(Data records)

BEGIN

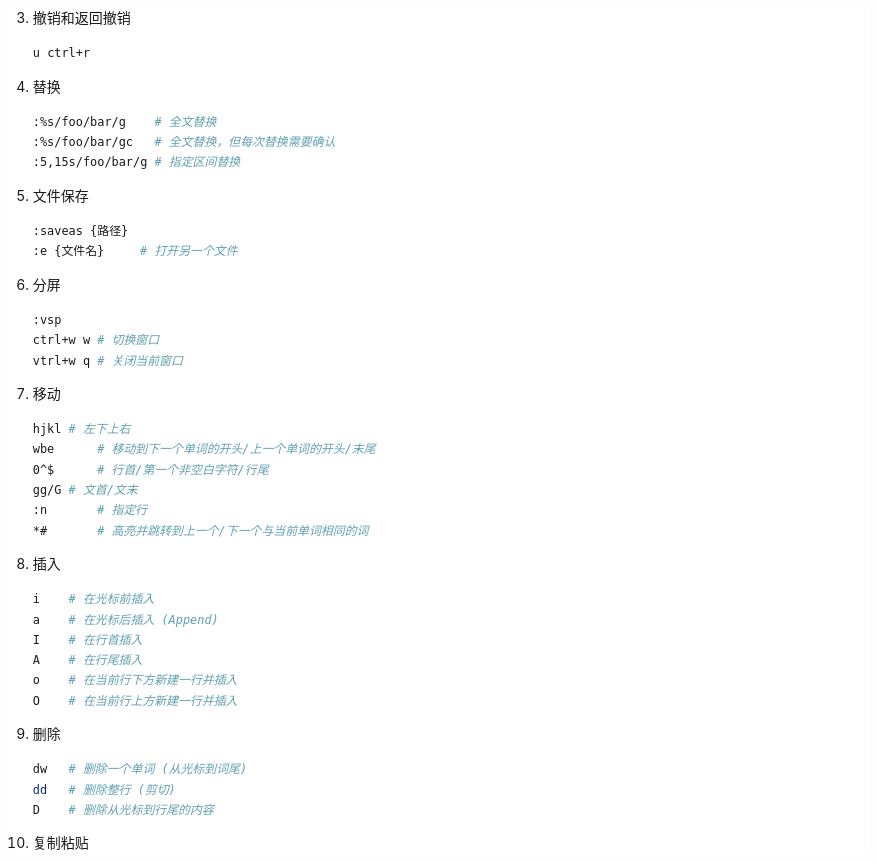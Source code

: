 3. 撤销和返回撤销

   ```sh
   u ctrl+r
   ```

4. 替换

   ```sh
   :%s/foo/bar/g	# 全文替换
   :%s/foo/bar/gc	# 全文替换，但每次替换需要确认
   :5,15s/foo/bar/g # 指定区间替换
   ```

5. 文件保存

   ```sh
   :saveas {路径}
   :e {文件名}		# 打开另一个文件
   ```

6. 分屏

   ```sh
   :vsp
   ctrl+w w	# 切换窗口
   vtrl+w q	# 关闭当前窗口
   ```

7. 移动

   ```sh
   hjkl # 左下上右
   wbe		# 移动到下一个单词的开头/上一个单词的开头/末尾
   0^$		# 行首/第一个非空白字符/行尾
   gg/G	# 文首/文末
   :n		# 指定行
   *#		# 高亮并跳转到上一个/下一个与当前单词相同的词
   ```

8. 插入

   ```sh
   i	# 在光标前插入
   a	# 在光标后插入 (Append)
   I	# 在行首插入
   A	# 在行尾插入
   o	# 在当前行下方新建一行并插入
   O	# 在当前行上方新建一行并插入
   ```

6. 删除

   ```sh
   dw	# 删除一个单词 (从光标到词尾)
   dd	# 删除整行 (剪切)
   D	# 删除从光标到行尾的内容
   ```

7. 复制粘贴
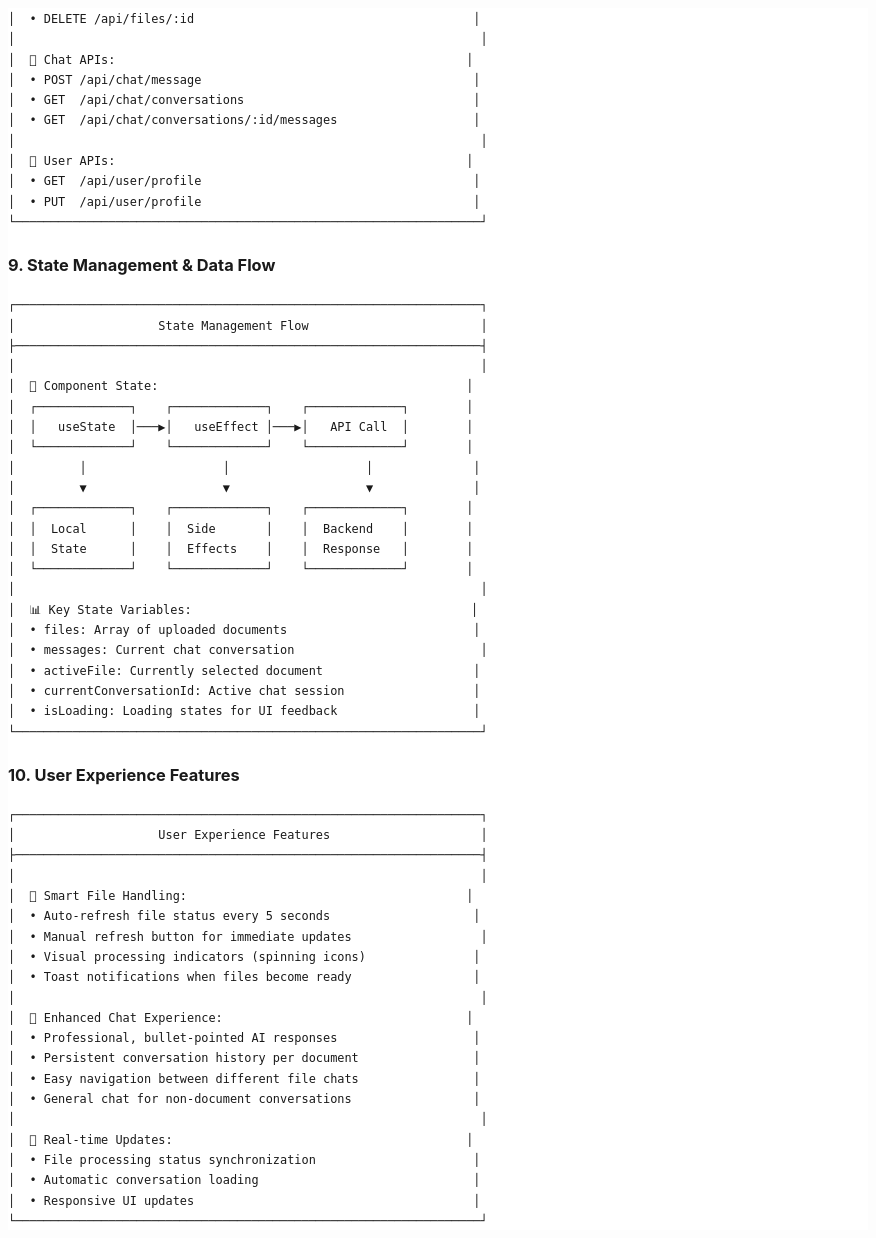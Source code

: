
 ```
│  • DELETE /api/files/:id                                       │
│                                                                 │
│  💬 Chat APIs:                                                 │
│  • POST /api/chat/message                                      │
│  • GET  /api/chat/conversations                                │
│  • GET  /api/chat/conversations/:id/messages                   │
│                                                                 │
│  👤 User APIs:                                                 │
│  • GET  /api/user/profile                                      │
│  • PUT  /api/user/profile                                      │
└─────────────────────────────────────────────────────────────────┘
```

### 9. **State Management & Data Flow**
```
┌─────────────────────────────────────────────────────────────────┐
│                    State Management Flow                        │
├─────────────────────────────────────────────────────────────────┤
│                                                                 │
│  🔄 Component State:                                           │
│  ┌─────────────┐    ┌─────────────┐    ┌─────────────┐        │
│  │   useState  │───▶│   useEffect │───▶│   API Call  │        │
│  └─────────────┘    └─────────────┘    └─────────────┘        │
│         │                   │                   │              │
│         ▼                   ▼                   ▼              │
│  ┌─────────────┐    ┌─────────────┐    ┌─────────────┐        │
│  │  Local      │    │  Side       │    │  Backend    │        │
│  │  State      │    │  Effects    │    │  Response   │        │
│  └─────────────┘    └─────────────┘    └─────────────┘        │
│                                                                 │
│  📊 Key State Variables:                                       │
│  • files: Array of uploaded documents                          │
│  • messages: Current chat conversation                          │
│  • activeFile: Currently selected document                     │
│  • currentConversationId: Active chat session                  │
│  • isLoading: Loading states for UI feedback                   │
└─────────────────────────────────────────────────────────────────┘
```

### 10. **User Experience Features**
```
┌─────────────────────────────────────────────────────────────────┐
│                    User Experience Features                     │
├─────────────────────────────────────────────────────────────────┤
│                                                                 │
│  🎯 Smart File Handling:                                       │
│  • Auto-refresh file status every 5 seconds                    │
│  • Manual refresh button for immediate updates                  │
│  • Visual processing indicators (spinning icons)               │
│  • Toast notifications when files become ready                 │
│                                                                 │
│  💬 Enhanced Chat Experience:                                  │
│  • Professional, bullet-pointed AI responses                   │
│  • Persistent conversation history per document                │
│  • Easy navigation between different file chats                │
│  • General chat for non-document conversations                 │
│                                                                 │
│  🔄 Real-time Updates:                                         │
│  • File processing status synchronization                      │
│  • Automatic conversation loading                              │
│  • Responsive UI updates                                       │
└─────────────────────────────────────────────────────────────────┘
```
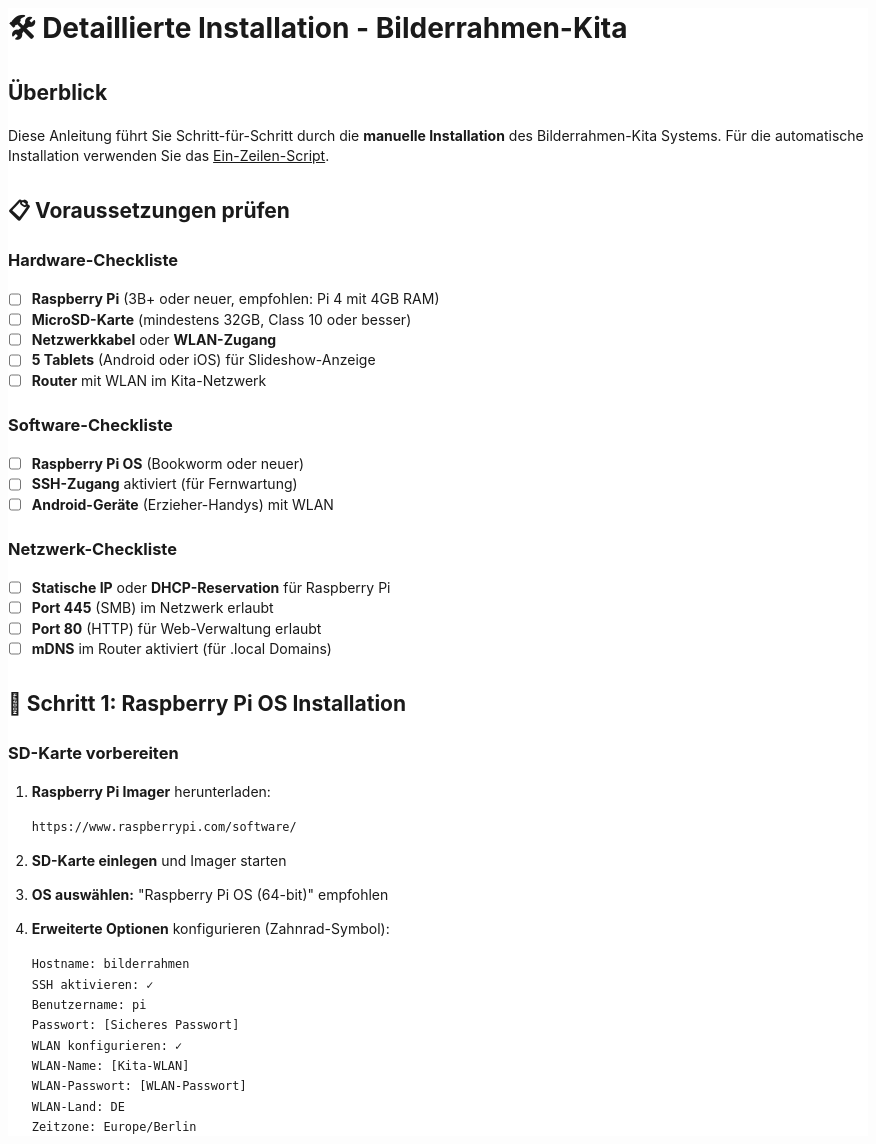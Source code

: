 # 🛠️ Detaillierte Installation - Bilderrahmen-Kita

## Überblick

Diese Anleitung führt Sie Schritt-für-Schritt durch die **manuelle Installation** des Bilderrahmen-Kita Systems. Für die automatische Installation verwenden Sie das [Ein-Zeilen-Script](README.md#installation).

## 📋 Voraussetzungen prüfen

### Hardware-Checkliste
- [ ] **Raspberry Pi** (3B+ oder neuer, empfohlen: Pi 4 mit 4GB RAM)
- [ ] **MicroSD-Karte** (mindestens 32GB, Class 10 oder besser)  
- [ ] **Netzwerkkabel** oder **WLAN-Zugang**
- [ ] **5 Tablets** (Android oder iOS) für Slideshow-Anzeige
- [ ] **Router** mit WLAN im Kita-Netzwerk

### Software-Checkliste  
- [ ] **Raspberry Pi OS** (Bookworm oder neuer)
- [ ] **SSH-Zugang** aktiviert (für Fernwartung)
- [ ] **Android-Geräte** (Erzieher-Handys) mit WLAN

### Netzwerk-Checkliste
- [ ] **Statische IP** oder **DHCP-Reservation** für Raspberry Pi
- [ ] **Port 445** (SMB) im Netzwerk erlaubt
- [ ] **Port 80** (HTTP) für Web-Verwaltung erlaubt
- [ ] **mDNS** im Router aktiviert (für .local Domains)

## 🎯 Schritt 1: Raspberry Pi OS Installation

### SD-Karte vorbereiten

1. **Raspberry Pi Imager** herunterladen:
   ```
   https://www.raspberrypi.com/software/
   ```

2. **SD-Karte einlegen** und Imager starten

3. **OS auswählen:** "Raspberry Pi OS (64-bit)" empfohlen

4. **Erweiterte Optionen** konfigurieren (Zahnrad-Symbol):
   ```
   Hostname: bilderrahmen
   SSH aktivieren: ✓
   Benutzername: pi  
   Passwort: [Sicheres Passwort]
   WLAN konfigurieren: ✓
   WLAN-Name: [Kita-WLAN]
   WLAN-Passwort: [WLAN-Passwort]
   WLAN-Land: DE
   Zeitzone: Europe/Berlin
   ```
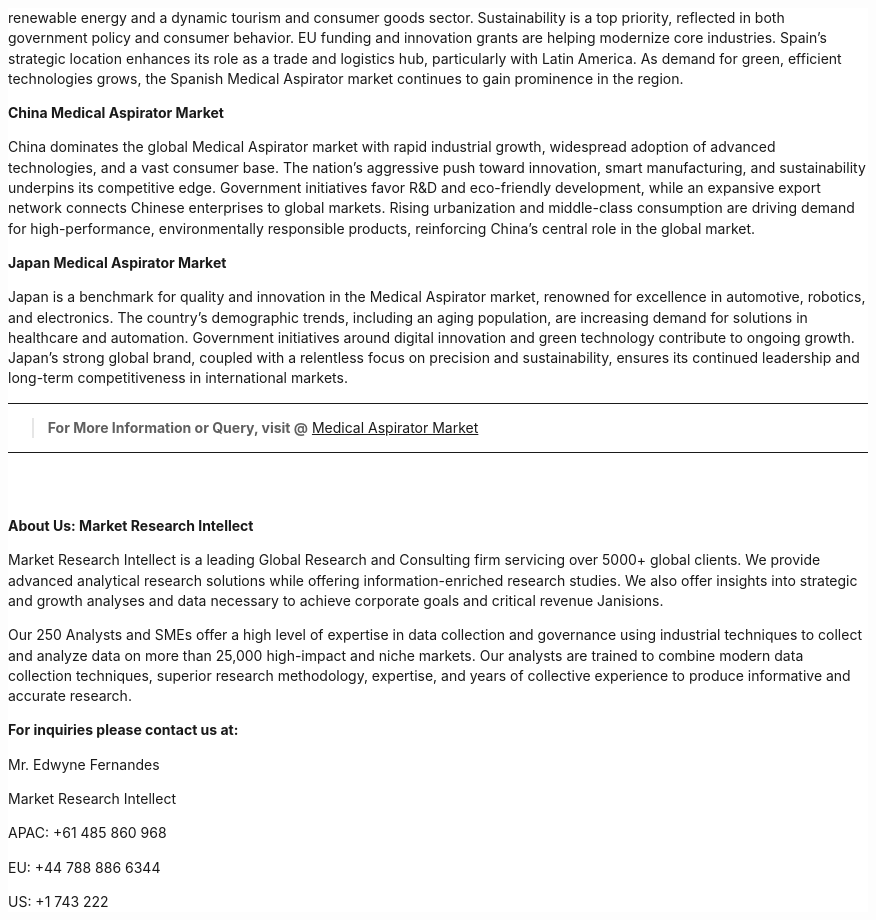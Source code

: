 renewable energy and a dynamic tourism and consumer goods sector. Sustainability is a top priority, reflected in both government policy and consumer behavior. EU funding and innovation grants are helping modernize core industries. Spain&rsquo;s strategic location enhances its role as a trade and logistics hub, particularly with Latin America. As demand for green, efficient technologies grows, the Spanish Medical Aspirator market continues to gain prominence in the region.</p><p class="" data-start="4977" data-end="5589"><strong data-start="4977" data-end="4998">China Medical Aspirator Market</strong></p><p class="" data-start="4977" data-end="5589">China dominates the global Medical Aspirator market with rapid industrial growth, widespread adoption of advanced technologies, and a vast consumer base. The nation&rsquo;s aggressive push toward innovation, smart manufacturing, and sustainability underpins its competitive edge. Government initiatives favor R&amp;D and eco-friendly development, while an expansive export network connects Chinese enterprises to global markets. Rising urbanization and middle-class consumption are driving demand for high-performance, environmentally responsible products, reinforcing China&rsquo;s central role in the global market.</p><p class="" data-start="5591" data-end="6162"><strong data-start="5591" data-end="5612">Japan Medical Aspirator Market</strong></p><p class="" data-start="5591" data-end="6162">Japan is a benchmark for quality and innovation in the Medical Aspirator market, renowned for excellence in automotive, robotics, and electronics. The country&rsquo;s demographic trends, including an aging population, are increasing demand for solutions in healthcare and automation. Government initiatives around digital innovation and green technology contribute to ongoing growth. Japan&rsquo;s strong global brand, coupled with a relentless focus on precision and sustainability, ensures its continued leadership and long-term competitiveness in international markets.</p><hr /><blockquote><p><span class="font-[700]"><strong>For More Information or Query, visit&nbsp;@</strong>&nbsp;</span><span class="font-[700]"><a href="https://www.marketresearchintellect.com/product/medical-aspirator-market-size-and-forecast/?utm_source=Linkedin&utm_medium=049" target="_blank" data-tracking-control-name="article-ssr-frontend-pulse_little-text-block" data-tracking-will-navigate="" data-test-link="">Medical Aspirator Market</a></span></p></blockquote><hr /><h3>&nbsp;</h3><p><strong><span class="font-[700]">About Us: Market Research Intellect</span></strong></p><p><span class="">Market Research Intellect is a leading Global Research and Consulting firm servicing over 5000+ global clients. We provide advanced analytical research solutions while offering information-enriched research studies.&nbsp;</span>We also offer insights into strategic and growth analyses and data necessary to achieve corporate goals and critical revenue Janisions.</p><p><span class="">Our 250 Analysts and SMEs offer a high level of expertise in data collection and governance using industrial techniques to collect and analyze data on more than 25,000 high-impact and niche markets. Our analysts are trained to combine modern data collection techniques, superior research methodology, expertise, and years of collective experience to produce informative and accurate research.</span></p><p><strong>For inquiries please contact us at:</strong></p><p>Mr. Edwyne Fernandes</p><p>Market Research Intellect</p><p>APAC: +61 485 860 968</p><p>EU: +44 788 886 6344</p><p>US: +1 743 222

END

Problem:
Reproduce every line above that contains the string "messages".

Answer box:
│  • GET  /api/chat/conversations/:id/messages                   │
│  • messages: Current chat conversation                          │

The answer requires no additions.